It also gave me the chance to meet brilliant critics from Russia. I was at the Riga Documentary Symposium where Soviet educated academic critics had quite different, impressive analytical skills, when it came to debate the films shown. At that time in the big empire, at least, there were film magazines, which were supported by the state and which published longer and deeper articles from festivals or meetings like the one in Latvia.

Later on I have been co-programming the Magnificent7 festival in Belgrade (7 films, high informational/promotional level) for 10 years, I have been advising the Message2Man in St. Petersburg and I am a programmer for the DocsBarcelona. My work has brought me to the two big festivals for documentaries, idfa in Amsterdam and DOKLeipzig for the last couple of decades.

I have been writing for Danish newspapers, for the DOX Magazine and now, for seven years, www.filmkommentaren.dk has been my, almost daily documentary writing ”location”, in different styles. Most of the time in the journalistic genre, sometimes also longer and deeper, if I may say so myself!

Festival Reporting or Critique

This is a classical question that all editors and reporters have put to themselves: How to cover a festival? I have written dozens of texts from festivals and I have always been doubtful on which road to take. Have to admit that I have frequently ended up making reports that are full of title-dropping and on-the-spot anecdotes because you expect that the reader wants to have the full picture to know about the repertory. They want words about the films chosen by the festival. The intention has been to be able to make an overall evaluation of the festival and its programming competence. The result however has quite often been a text that is very compact and boring to read…

… because you can’t give all films the same treatment so the compromise is that you highlight some films, the winners or those you think should have won, and then you list the rest with one or two words attached.

This is normal film journalism that you can find in newspapers or in film magazines or on websites/blogs.

When it comes to going-deeper film critique you very seldom see that in connection with festivals, and festival critique is an even more rarely genre to find.

A popular genre of reporting from a festival is the more personal, anecdotal more or less, born out of new journalism, where the reporter writes in first person and tries to convey an atmosphere. I have done that again and again especially in connection with the Magnificent7 festival in Belgrade that this year celebrated its 10th edition. Here is an example from that edition:

”The morning after the opening of the 10th edition of Magnificent 7 Festival in Belgrade. The sky is clear but the wind outside is close to become a hurricane. A constant sound of wind enters the hotel room and is mixed in my head with the sound of ”Leviathan”, the first film of the 2014 selection, a film that brought an almost physical experience to many of us, who felt like ”being there” (as Richard Leacock always said was his ambition with his films) in this case on board a boat where fish of all kind end their lives, a drama it is, conveyed in a visual language that sometimes takes your mind away from the boat into surrealistic paintings and back again with a sound track that sits in you the whole way through this interpretation of Death.” (http://www.filmkommentaren.dk/blog/blogpost/2624/)

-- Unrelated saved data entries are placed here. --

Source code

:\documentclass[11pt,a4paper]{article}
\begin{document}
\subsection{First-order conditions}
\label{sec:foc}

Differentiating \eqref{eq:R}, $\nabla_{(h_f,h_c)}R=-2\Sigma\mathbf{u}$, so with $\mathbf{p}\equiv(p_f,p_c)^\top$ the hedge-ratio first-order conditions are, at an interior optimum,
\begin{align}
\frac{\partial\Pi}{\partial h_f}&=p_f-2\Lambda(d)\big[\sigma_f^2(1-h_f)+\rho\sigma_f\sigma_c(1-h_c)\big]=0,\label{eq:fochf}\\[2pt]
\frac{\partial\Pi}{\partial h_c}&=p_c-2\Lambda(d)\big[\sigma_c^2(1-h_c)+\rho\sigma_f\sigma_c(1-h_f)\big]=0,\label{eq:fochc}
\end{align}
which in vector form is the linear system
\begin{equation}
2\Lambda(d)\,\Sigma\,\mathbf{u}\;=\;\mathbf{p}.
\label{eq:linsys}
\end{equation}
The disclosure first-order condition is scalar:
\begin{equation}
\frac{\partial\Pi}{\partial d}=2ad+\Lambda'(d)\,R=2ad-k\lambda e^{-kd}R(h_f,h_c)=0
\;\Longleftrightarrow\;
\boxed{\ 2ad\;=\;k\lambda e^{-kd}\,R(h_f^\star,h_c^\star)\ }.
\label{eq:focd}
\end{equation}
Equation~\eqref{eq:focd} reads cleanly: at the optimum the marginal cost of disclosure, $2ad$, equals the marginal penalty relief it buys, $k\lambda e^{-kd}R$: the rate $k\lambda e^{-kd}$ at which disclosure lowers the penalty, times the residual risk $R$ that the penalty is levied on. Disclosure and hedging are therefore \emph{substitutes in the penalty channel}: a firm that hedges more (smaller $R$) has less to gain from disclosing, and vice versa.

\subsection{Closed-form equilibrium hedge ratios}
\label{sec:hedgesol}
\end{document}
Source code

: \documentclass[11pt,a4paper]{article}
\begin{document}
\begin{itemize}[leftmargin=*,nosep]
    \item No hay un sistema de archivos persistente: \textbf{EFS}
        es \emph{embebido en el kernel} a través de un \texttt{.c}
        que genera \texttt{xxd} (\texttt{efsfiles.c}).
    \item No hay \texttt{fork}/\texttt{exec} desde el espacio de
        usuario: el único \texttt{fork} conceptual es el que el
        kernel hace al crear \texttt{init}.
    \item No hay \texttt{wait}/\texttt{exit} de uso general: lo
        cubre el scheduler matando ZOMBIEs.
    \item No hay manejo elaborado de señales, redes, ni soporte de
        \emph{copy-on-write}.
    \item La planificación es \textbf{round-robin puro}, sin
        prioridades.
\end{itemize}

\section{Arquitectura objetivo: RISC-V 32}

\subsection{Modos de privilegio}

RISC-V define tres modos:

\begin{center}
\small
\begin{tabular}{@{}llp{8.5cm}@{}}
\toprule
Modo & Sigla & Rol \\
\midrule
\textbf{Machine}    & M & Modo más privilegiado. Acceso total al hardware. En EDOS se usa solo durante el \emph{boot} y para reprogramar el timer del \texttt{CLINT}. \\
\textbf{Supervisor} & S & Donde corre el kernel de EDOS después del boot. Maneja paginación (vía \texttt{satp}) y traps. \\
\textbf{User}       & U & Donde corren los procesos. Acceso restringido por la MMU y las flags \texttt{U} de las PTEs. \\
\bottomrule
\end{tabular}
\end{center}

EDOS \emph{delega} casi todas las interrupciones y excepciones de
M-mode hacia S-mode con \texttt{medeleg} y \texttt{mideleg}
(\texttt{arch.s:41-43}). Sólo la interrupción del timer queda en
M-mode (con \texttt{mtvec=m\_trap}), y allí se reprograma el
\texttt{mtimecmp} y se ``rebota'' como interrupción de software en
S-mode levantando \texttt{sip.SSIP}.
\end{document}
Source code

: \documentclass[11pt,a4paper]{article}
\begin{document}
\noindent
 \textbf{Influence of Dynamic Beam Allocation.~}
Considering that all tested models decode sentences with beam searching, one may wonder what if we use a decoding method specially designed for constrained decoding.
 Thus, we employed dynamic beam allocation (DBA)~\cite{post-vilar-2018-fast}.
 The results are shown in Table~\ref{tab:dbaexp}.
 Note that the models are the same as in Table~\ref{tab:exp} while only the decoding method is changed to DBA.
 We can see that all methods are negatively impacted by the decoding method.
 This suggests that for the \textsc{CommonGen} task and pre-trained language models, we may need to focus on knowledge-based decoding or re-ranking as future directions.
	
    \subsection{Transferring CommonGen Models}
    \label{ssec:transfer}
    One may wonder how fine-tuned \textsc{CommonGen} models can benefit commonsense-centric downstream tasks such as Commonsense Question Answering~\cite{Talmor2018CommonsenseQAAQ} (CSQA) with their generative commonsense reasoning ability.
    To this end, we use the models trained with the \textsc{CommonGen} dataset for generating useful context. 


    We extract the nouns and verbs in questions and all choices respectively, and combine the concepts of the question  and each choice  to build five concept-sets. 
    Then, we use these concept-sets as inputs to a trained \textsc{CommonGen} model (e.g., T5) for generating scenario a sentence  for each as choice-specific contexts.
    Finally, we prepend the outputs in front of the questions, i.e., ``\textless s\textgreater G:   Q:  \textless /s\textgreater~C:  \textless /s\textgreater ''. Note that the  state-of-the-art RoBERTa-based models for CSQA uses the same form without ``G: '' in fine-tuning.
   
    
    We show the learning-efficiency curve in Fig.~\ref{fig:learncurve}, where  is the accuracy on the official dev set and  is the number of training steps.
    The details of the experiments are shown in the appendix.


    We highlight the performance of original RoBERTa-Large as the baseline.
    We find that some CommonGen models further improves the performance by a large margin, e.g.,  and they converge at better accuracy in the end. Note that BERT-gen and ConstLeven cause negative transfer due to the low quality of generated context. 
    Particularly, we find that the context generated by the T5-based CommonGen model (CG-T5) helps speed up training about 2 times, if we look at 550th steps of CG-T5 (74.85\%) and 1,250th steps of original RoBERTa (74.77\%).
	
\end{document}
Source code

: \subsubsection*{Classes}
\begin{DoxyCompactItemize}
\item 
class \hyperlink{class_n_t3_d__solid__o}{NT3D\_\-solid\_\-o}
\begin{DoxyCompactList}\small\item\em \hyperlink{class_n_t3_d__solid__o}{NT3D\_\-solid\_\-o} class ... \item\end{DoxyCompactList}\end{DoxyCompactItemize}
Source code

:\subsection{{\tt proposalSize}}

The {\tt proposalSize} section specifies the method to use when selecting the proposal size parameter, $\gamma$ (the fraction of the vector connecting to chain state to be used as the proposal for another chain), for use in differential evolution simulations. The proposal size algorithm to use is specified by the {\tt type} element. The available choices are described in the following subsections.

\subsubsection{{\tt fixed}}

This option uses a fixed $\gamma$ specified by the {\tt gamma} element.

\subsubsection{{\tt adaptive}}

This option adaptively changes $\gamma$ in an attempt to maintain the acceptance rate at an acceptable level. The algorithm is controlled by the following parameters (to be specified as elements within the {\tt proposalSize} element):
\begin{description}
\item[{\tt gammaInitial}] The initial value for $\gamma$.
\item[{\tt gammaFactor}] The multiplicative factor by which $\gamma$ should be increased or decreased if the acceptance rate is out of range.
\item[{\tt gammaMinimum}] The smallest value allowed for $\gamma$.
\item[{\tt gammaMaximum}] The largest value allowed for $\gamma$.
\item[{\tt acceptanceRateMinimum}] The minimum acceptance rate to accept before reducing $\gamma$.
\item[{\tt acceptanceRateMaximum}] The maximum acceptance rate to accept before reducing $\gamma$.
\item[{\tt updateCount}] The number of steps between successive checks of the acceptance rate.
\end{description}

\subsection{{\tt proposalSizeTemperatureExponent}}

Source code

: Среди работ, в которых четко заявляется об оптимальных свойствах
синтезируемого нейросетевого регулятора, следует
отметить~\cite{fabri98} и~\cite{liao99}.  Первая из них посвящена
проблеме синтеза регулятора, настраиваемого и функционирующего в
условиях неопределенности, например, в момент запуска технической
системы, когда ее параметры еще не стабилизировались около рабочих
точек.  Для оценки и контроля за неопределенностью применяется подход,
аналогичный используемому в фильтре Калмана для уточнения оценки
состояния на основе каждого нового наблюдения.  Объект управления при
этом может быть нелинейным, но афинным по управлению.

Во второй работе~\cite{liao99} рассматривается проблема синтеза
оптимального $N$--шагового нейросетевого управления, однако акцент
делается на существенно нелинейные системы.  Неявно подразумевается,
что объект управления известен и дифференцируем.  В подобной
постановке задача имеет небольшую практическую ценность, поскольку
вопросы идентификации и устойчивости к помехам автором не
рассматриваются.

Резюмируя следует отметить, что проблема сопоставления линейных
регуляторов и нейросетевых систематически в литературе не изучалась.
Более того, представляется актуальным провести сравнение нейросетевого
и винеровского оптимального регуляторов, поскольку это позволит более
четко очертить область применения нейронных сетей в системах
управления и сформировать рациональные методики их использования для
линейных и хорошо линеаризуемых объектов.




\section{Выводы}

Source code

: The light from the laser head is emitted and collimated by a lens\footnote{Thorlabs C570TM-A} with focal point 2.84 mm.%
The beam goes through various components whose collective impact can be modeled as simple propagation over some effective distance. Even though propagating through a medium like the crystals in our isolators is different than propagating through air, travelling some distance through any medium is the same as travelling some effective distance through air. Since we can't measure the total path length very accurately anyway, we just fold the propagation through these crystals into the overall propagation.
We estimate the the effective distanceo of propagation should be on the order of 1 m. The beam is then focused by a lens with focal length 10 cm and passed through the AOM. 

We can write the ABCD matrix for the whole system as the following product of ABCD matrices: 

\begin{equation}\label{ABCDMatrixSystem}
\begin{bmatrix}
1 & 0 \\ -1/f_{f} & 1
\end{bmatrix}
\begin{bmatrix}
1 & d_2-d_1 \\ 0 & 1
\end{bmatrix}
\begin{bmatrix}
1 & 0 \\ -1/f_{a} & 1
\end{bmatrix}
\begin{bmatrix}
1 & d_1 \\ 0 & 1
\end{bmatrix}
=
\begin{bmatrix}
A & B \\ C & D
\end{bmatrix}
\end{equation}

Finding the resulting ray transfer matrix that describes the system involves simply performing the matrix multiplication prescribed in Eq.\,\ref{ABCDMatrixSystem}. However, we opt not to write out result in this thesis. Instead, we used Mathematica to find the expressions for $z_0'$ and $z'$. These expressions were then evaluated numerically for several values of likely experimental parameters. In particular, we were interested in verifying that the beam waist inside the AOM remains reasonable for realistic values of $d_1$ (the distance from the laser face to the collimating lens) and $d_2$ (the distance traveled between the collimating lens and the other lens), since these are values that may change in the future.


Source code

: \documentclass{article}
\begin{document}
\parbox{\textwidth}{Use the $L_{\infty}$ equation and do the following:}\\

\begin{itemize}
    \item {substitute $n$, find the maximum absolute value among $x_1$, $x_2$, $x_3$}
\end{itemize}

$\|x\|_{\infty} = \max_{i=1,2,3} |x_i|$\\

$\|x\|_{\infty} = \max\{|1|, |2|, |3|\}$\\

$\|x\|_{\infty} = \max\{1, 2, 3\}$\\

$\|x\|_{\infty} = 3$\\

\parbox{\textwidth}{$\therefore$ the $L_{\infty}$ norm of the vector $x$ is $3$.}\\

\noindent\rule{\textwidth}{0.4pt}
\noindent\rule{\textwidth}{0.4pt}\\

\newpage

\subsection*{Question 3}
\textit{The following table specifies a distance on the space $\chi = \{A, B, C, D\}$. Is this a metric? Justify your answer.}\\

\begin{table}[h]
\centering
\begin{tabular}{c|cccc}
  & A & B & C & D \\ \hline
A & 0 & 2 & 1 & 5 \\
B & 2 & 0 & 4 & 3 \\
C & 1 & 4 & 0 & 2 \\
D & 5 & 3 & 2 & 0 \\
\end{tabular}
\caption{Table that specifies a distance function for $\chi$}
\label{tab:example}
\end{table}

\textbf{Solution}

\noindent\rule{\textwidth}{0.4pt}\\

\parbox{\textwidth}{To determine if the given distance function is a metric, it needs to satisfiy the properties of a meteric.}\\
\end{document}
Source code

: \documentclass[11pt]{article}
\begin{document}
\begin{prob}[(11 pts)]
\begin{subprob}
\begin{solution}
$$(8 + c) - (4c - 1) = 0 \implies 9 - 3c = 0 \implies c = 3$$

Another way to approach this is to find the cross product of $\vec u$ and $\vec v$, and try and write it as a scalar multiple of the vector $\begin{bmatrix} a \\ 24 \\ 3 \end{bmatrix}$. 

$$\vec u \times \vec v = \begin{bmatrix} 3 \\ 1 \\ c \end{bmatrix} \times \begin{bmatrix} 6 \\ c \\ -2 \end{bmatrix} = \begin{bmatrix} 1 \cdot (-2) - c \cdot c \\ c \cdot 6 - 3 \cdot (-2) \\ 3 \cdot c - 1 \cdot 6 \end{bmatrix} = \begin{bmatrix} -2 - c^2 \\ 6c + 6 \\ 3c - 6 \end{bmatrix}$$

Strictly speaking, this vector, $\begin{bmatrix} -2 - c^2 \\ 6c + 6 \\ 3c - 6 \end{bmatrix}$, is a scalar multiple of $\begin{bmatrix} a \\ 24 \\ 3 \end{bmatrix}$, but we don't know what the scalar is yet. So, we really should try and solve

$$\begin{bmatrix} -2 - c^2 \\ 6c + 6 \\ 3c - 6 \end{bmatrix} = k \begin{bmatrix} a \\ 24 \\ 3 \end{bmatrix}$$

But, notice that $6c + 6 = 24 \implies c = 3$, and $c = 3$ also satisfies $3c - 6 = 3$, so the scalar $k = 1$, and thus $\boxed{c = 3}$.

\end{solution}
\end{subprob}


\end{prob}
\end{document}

In other words: Kilroy was here, he had an experience to share with the reader.

Festival Criticism

Back to festival criticism = a look upon and an assessment of the anatomy of a festival The way it is constructed, the focus, the awards, the jury system if any, the uniqueness compared to other festivals. Let me give an example from a festival that launches itself pretty much with superlatives, Sheffield Doc/Fest. I looked at their programme for the festival (2011) part and wrote this:

”Stunning film programme? I checked the film list, and if you hope for a wide spread of quality documentaries from all over the world, you will get disappointed. There are no films from Latin America, there are no films from a leading European documentary country like Austria, there is one 10 minutes film from Russia, some insignificant films from Denmark, nothing from Czech Republic… but if you search for UK and US films you will have loads to choose from. Maysles, Barbara Kopple, Broomfield, Eugene Jarecki, Steve James. Stunning, no, international, no, if the organisers think so, one can only say that the selection is lousy, the festival is still totally dominated by English/American language films. Fair enough but do not market it differently!”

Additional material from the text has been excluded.